Replicating Subscription Changes
- Customer Impact: A customer may have a pending subscription in the legacy system set to take effect at the end of their current bill cycle.
- Merchant Impact: Merchant needs to replicate this change on the customer’s account.
- Work to Do: Merchant should add a subscription per the instructions in “Aligning Original Bill Cycle Date”. Once the subscription has been added with a custom bill cycle end date, the merchant should then issue a subscription change API call with a timeframe of “at renewal”. The customer’s new terms will apply once the subscription renews.
Custom Pricing Terms
- Customer Impact: A customer may have custom or grandfathered pricing that needs to be recognized in Recurly.
- Merchant Impact: Merchant needs to account for custom pricing without creating a burden on reporting.
- Work to Do: When a merchant creates a subscription per the instructions in “Aligning Original Bill Cycle Date”, they can supply a custom
unit_amount_in_cents
variable that will override pricing for that user. Alternatively, if the merchant wants to track contra-revenue, they can create and redeem before adding the subscription to the account at default pricing.
Customers who want to update billing info during migration
- Customer Impact: After legacy payment processor has exported data, a customer may want to update billing information.
- Merchant Impact: Merchant will not want the customer to update in their legacy platform since Recurly will not receive that data.
- Work to Do: The merchant should send the user to Recurly to update billing information, which will also create the account for the user. Recurly will not override any data in their system.
Customers who want to change subscription during migration
- Merchant Impact: Merchant should allow subscription changes until the final pull of data for creating subscriptions in Recurly. At that point, merchant should put up a system maintenance window, until the customer can then update the subscription in Recurly.
- Work to Do: n/a
Customer who want to cancel subscription during migration
- Merchant Impact: Merchant should allow subscription cancellations up until the final pull of data for creating subscription in Recurly. At that point, merchant should put up a system maintenance window, until the customer can then cancel the subscription within Recurly.
- Work to Do: n/a
Best Practices
Historical data
For auditing and technical reasons, Recurly cannot import historical data or backdate subscriptions. A CRM can be used to merge data from multiple systems for a full accounting profile.
Account Code Mapping
- Show table of common unique IDs from known vendors (e.g. Stripe, Braintree, Authorize.net, Zuora).

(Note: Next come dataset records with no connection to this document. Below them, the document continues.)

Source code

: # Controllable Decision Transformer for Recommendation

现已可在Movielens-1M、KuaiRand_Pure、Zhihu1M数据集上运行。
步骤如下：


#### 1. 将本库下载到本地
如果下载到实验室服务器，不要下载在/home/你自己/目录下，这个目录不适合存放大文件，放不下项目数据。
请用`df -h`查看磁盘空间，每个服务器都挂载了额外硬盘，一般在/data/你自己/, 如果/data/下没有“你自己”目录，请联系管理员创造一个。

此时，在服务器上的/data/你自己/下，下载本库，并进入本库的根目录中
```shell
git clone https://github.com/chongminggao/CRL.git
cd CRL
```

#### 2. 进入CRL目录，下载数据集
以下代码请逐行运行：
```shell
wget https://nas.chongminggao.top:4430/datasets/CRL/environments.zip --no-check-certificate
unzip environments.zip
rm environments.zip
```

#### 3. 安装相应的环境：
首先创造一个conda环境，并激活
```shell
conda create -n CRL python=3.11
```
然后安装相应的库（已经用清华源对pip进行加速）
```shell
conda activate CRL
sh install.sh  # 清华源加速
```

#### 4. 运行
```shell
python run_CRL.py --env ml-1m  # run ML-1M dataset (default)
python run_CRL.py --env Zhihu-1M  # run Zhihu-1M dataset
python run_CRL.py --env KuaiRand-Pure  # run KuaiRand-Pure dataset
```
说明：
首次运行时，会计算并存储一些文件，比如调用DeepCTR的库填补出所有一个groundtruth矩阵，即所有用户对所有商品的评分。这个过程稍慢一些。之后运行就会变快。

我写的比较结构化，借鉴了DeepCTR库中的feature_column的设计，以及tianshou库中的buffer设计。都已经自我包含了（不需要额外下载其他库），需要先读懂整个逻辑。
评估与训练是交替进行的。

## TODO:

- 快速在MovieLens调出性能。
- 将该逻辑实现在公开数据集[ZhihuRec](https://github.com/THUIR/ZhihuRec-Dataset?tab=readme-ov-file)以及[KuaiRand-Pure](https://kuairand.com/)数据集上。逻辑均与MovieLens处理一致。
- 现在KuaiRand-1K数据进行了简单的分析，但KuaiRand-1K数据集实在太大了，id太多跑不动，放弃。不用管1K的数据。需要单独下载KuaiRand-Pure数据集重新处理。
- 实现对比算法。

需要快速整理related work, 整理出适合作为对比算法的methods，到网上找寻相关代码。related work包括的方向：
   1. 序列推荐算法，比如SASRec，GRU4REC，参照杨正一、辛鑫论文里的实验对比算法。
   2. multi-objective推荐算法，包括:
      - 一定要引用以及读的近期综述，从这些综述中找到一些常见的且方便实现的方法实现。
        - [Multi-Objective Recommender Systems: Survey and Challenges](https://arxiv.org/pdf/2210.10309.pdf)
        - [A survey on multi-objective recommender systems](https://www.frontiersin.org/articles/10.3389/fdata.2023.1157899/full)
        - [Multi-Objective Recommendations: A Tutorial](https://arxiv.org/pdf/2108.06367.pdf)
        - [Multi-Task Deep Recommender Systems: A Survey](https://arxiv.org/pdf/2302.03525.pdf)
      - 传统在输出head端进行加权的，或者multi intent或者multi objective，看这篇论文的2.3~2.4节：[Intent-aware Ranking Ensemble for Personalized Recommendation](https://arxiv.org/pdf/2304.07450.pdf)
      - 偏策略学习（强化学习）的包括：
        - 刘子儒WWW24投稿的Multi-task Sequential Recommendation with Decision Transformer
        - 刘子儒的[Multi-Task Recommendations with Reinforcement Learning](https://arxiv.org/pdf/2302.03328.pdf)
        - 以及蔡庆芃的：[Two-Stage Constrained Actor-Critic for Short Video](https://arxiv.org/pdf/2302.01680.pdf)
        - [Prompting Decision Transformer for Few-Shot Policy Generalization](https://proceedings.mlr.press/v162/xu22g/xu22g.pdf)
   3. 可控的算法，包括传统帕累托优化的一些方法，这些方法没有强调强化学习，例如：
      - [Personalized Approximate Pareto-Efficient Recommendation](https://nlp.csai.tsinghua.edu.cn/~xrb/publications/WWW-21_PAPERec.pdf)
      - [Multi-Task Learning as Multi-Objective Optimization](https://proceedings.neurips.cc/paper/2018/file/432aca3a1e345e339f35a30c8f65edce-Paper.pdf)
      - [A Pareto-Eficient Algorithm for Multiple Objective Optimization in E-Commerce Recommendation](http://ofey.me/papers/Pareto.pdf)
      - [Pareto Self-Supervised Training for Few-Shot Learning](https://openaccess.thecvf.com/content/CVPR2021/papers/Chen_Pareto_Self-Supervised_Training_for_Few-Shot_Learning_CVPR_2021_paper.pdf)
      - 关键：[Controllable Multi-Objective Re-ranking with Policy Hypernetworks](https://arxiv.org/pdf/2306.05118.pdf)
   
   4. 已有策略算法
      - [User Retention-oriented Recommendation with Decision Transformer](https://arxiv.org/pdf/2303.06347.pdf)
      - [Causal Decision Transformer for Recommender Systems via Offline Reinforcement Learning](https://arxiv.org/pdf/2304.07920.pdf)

- Recurly will only import credit card data with an associated account code record, provided in the merchant mapping file. This is because many gateways have old, expired, or duplicate card records so Recurly will only import what we are specifically pointed towards importing.
Account billing level data
- Since this process only manages sensitive billing information, only billing level data (e.g. card number, expiration date, card name, card address) will be populated. All other, less sensitive data, can be populated using the Recurly API without worry of PCI scope.
Timing and cutovers
- Recurly strongly encourages a graduated import experience - start funneling new subscribers into Recurly while your legacy customers renew in your legacy platform - rather than a quick cutover.
Testing
- After moving into production mode, all data is kept for historical auditing and accounting purposes, and Recurly fees are applicable. Recurly recommends keeping production test transactions to a minimum, and maintaining a second sandbox site for ongoing testing.